“Look, I still love you.” Twigs crunched under Bill’s heavy work boots as he slogged along the water’s edge. “But we have to end this,” he said. “I have to think about the kids.” The pond was still mostly frozen, but water glugged out from under the ice shelf near the boat launch. Bill splashed through it.
The cold, late-winter air stole Jenny’s breath, but Bill’s words ignited a fire in her heart. She hurried to match his pace, then latched onto his arm, suddenly unconcerned with getting her suede boots wet. “You said you were going to leave her,” she managed. When he’d texted her to meet, she’d thrown a few essentials in a bag and called off work for the day. This wasn’t what she’d been expecting. Not at all. “You can still be there for the kids,” she said. My parents got divorced and it was the best thing they ever did for me. You make it work.”
That was the wrong thing to say. Bill shook her off and trudged ahead. Jenny ran to catch up. “I’m sorry.” She clung to his arm. “Bill, I said I was sorry. I know you love your kids. But we have something special. You can’t just throw it away. People wait their whole lives for this.”
“I’m sorry, but this is how it has to be.” He pulled her hand off his arm and took one step back, then another. “Goodbye, Jenny.” He turned his back on her and hiked toward his car.
Goodbye? He didn’t mean that the way it sounded. Jenny stood rooted to the ground, watching him walk away. Her lungs burned as if the air had been knocked out of her. “Bill!” He was moving at a fast clip, but she knew he heard her. “She’ll find out, you know. Even if we end it now.”
Jenny watched as Bill went still. They’d almost been caught at Christmastime. Bill and his wife had come to school for the holiday pageant. Their youngest daughter Lily was in Jenny’s class and had seen Bill and Jenny’s hands brush during the cookies and punch. She giggled. “Teacher, you held my daddy’s hand.”
Bill turned red, and his wife had given him the evil eye, but Jenny giggled along with Lily. “I zigged when your daddy zagged,” she’d said.
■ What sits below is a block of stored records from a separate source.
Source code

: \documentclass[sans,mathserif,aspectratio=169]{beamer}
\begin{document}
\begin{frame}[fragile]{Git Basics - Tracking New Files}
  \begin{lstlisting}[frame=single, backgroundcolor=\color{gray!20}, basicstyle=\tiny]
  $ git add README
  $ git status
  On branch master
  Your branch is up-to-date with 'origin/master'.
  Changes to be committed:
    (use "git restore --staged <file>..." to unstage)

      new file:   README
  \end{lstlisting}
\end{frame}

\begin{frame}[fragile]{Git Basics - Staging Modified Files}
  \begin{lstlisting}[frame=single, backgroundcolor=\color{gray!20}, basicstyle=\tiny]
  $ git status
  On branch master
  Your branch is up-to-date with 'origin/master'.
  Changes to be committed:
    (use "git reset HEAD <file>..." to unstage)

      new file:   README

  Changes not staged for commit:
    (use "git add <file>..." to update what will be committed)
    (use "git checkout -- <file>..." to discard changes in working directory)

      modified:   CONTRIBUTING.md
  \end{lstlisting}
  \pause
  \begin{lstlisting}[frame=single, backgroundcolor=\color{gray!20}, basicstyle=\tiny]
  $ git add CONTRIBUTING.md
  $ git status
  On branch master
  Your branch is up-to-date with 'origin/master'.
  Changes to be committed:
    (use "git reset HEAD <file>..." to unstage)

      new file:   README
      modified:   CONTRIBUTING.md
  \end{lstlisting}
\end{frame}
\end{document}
It was enough for Lily. But not for the wife. She wasn’t a stupid woman. “She might already know,” Jenny said. “Maybe she’s just waiting for you to admit it.”
Jenny’s heart swelled as Bill returned to her. “What do you want from me?” he asked. A crow cawed as it sailed over them.
Her mouth went dry. “I just want us to be together. I want us to be happy.”
Bill sucked in a breath. “You’ll never give up, will you?”
“No,” Jenny whispered. “We were meant to be.”
Bill looked up toward the heavens. “God forgive me,” he said. He grabbed the lapels of Jenny’s jacket and kissed her breathless.
Her head spun with the excitement of it all. Now that he understood, he would leave his wife for sure. He would marry Jenny and they would live happily ever after. The kids would be happy for them. They’d see it was for the best.
Bill held her tight, kissing her deeply. Her feet barely touched the ground as his body pressed against hers. His knee nudged her thigh. She was on fire. “We should go to the car,” she whispered.
Bill’s hands were on her hips. His grip was firm. Jenny heard a pop and a creak. The earth moved beneath her feet. She tore her lips away from Bill’s and looked down. In the heat of passion she’d stepped out onto the ice. A giant fissure encircled her. “Bill,” she said. But it was too late. The ice gave way and she slipped through Bill’s hands and into the murky water.
She thrashed, reaching for Bill, but he didn’t grab her hand. He was on his knees, leaning out over the ice, his hand a lead weight on her head. She kicked, struggling to surface, but the pull of the icy water was too strong, the weight on her head too heavy.
Bill’s face faded away as she sank deeper and deeper into the darkness. He couldn’t reach me, Jenny decided as the fight left her body. But at least he loved me, she thought, comforted. He said he still loved me.